■ TASK DETAILS ■
Among the lines below, count those containing the word "maxima". Give the number only.

== ENTRIES SHOWN

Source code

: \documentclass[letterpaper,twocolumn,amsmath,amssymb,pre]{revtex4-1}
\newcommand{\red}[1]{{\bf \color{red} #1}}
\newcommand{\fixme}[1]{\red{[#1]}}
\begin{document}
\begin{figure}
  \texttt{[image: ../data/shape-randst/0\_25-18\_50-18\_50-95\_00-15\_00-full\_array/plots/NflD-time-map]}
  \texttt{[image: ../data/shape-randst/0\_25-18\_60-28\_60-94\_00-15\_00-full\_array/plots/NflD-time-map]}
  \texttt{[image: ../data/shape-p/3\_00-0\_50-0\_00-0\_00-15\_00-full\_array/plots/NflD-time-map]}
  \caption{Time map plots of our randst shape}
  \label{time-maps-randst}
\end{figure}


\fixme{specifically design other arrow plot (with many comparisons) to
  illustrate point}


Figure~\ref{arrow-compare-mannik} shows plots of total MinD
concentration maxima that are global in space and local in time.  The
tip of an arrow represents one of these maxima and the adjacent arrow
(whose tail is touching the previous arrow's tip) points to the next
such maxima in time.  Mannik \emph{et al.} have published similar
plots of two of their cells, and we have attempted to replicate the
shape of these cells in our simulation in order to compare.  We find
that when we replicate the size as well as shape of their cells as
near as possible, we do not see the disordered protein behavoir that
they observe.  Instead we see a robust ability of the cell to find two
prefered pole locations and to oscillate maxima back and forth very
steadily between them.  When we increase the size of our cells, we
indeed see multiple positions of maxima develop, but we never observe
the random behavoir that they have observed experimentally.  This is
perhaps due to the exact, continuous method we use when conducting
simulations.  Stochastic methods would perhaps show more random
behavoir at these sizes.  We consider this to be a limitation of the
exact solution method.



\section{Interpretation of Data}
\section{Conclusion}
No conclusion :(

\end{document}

====

■ PROBLEM SOLUTION ■
5